**Task item**
In the data, extract each line that holds the string "word".

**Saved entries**
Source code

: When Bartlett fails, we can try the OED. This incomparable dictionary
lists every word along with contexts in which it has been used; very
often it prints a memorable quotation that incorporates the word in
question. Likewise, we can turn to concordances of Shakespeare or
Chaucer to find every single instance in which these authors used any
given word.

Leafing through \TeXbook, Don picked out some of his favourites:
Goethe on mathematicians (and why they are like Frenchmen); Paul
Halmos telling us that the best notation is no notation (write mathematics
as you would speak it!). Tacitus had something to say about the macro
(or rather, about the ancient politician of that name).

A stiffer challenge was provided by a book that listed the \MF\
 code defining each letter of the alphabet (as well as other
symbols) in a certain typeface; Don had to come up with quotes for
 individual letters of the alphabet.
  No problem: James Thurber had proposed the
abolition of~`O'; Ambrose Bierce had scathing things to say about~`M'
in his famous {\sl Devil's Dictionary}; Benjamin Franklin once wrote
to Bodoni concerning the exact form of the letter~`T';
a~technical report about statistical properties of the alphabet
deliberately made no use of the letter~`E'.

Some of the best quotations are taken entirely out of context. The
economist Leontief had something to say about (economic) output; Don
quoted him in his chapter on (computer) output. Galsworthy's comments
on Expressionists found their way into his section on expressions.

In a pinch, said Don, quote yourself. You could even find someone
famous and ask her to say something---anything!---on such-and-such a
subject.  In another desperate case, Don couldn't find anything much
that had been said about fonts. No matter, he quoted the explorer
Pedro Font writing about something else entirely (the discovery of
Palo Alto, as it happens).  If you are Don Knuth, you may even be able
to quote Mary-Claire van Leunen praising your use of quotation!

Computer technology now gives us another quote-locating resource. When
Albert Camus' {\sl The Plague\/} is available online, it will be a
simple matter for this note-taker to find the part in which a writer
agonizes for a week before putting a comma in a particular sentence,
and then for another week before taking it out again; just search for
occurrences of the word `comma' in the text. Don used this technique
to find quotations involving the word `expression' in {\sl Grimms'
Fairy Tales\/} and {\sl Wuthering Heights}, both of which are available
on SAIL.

**Problem solution**
lists every word along with contexts in which it has been used; very
often it prints a memorable quotation that incorporates the word in
given word.
occurrences of the word `comma' in the text. Don used this technique
to find quotations involving the word `expression' in {\sl Grimms'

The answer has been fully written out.